Quote (MadMan87 @ Nov 19 2024 02:47pm)
The scary part of this is if Russia comes out of this in good shape the US loses a lot of relevancy.
What decision makers in the west i think fail to grasp is the public is not going to endorse these forever wars for decades to come. So you have to be selective and basically engage when you absolutely need to. Iraq is an example of a huge mistake that spent a lot of 'public willingness capital' for lack of a better phrase. Most Americans aren't on board with throwing hundreds of billion at Ukraine either. I find it so dishonest when the media 'presses' the new border czar saying deportations will cost upwards of $80+BN which is super expensive apparently (with the reporter implying high cost little utility, so the watcher would question the policy) but then have nothing to say about $100+BN being sent to Ukraine on per year basis, now 2 years in a row. We can spare more and more money for unclear geopolitical ambitions thousands of miles away from our border but domestic issues that are felt and seen are something framed as too expensive.

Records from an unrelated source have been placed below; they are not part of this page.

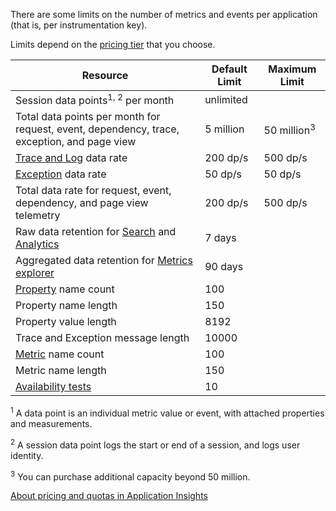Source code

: There are some limits on the number of metrics and events per application (that is, per instrumentation key). 

Limits depend on the [pricing tier](https://azure.microsoft.com/pricing/details/application-insights/) that you choose.

| **Resource** | **Default Limit** | **Maximum Limit** |
| --- | --- | --- |
| Session data points<sup>1, 2</sup> per month |unlimited | |
| Total data points per month for request, event, dependency, trace, exception, and page view |5 million |50 million<sup>3</sup> |
| [Trace and Log](../articles/application-insights/app-insights-search-diagnostic-logs.md) data rate |200 dp/s |500 dp/s |
| [Exception](../articles/application-insights/app-insights-asp-net-exceptions.md) data rate |50 dp/s |50 dp/s |
| Total data rate for request, event, dependency, and page view telemetry |200 dp/s |500 dp/s |
| Raw data retention for [Search](../articles/application-insights/app-insights-diagnostic-search.md) and [Analytics](../articles/application-insights/app-insights-analytics.md) |7 days |
| Aggregated data retention for [Metrics explorer](../articles/application-insights/app-insights-metrics-explorer.md) |90 days |
| [Property](../articles/application-insights/app-insights-api-custom-events-metrics.md#properties) name count |100 | |
| Property name length |150 | |
| Property value length |8192 | |
| Trace and Exception message length |10000 | |
| [Metric](../articles/application-insights/app-insights-api-custom-events-metrics.md#properties) name count |100 | |
| Metric name length |150 | |
| [Availability tests](../articles/application-insights/app-insights-monitor-web-app-availability.md) |10 | |

<sup>1</sup> A data point is an individual metric value or event, with attached properties and measurements.

<sup>2</sup> A session data point logs the start or end of a session, and logs user identity.

<sup>3</sup> You can purchase additional capacity beyond 50 million.

[About pricing and quotas in Application Insights](../articles/application-insights/app-insights-pricing.md)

Russia is small potatoes when it comes to actual geopolitical threats on the horizon over the next 20,30,50 years. Europe is an aging continent, which is losing its economic advantage it once held to places like China. The more money we dump on dumb unfruitful wars, the more domestically people will say we don't want it anymore and we've had enough. So when China is restricting shipping lanes in the south China sea and basically quietly pushed us out of hegemony, the populace may be so fed up and tired with the previous wastes of wars, that there wont be any appetite to actually counter the real threat to hegemony.